## ASSIGNED TASK
Omit the images, then repeat the listing exactly.

## EXTRACTED DATA
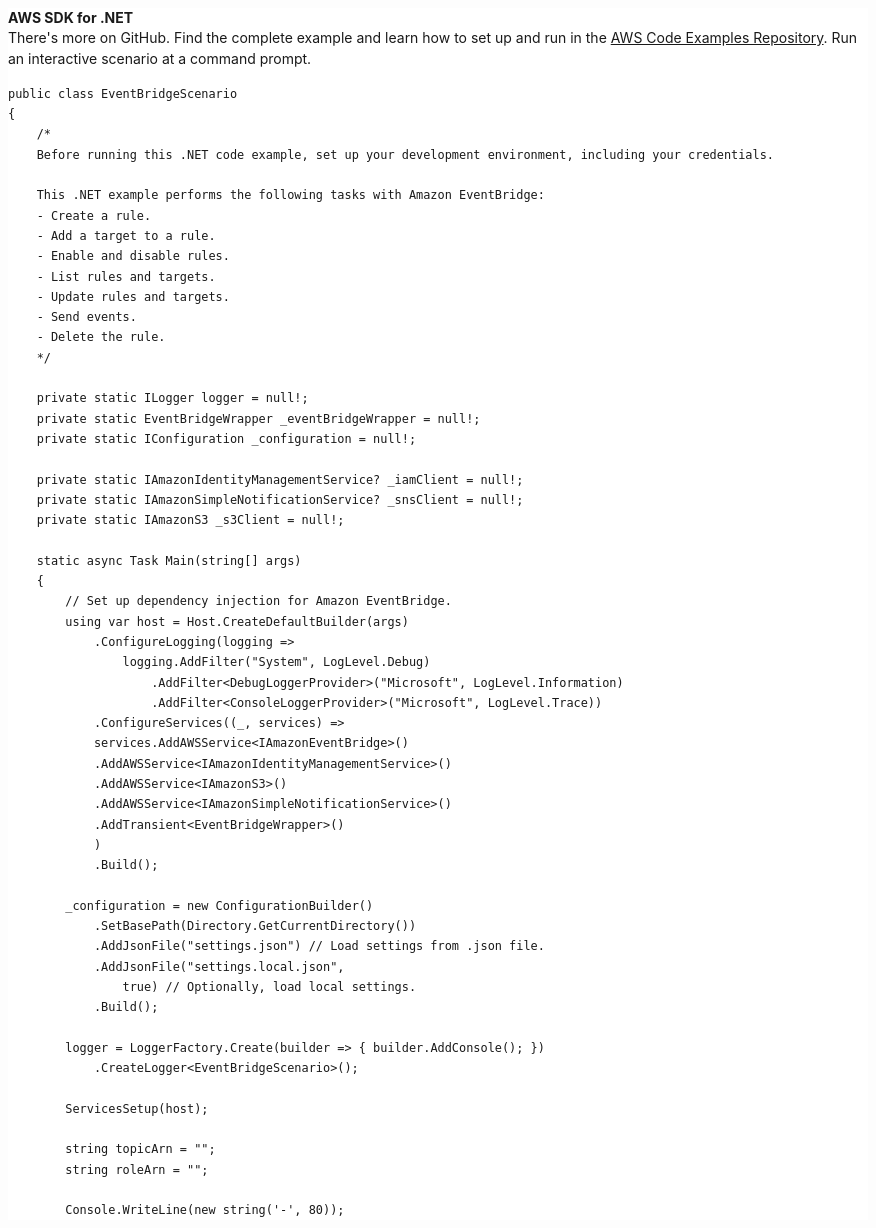 **AWS SDK for \.NET**  
 There's more on GitHub\. Find the complete example and learn how to set up and run in the [AWS Code Examples Repository](https://github.com/awsdocs/aws-doc-sdk-examples/tree/main/dotnetv3/EventBridge#code-examples)\. 
Run an interactive scenario at a command prompt\.  

```
public class EventBridgeScenario
{
    /*
    Before running this .NET code example, set up your development environment, including your credentials.

    This .NET example performs the following tasks with Amazon EventBridge:
    - Create a rule.
    - Add a target to a rule.
    - Enable and disable rules.
    - List rules and targets.
    - Update rules and targets.
    - Send events.
    - Delete the rule.
    */

    private static ILogger logger = null!;
    private static EventBridgeWrapper _eventBridgeWrapper = null!;
    private static IConfiguration _configuration = null!;

    private static IAmazonIdentityManagementService? _iamClient = null!;
    private static IAmazonSimpleNotificationService? _snsClient = null!;
    private static IAmazonS3 _s3Client = null!;

    static async Task Main(string[] args)
    {
        // Set up dependency injection for Amazon EventBridge.
        using var host = Host.CreateDefaultBuilder(args)
            .ConfigureLogging(logging =>
                logging.AddFilter("System", LogLevel.Debug)
                    .AddFilter<DebugLoggerProvider>("Microsoft", LogLevel.Information)
                    .AddFilter<ConsoleLoggerProvider>("Microsoft", LogLevel.Trace))
            .ConfigureServices((_, services) =>
            services.AddAWSService<IAmazonEventBridge>()
            .AddAWSService<IAmazonIdentityManagementService>()
            .AddAWSService<IAmazonS3>()
            .AddAWSService<IAmazonSimpleNotificationService>()
            .AddTransient<EventBridgeWrapper>()
            )
            .Build();

        _configuration = new ConfigurationBuilder()
            .SetBasePath(Directory.GetCurrentDirectory())
            .AddJsonFile("settings.json") // Load settings from .json file.
            .AddJsonFile("settings.local.json",
                true) // Optionally, load local settings.
            .Build();

        logger = LoggerFactory.Create(builder => { builder.AddConsole(); })
            .CreateLogger<EventBridgeScenario>();

        ServicesSetup(host);

        string topicArn = "";
        string roleArn = "";

        Console.WriteLine(new string('-', 80));
```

## WRITTEN REPLY
 **AWS SDK for \.NET**  
 There's more on GitHub\. Find the complete example and learn how to set up and run in the [AWS Code Examples Repository](https://github.com/awsdocs/aws-doc-sdk-examples/tree/main/dotnetv3/EventBridge#code-examples)\. 
Run an interactive scenario at a command prompt\.  

```
public class EventBridgeScenario
{
    /*
    Before running this .NET code example, set up your development environment, including your credentials.

    This .NET example performs the following tasks with Amazon EventBridge:
    - Create a rule.
    - Add a target to a rule.
    - Enable and disable rules.
    - List rules and targets.
    - Update rules and targets.
    - Send events.
    - Delete the rule.
    */

    private static ILogger logger = null!;
    private static EventBridgeWrapper _eventBridgeWrapper = null!;
    private static IConfiguration _configuration = null!;

    private static IAmazonIdentityManagementService? _iamClient = null!;
    private static IAmazonSimpleNotificationService? _snsClient = null!;
    private static IAmazonS3 _s3Client = null!;

    static async Task Main(string[] args)
    {
        // Set up dependency injection for Amazon EventBridge.
        using var host = Host.CreateDefaultBuilder(args)
            .ConfigureLogging(logging =>
                logging.AddFilter("System", LogLevel.Debug)
                    .AddFilter<DebugLoggerProvider>("Microsoft", LogLevel.Information)
                    .AddFilter<ConsoleLoggerProvider>("Microsoft", LogLevel.Trace))
            .ConfigureServices((_, services) =>
            services.AddAWSService<IAmazonEventBridge>()
            .AddAWSService<IAmazonIdentityManagementService>()
            .AddAWSService<IAmazonS3>()
            .AddAWSService<IAmazonSimpleNotificationService>()
            .AddTransient<EventBridgeWrapper>()
            )
            .Build();

        _configuration = new ConfigurationBuilder()
            .SetBasePath(Directory.GetCurrentDirectory())
            .AddJsonFile("settings.json") // Load settings from .json file.
            .AddJsonFile("settings.local.json",
                true) // Optionally, load local settings.
            .Build();

        logger = LoggerFactory.Create(builder => { builder.AddConsole(); })
            .CreateLogger<EventBridgeScenario>();

        ServicesSetup(host);

        string topicArn = "";
        string roleArn = "";

        Console.WriteLine(new string('-', 80));
```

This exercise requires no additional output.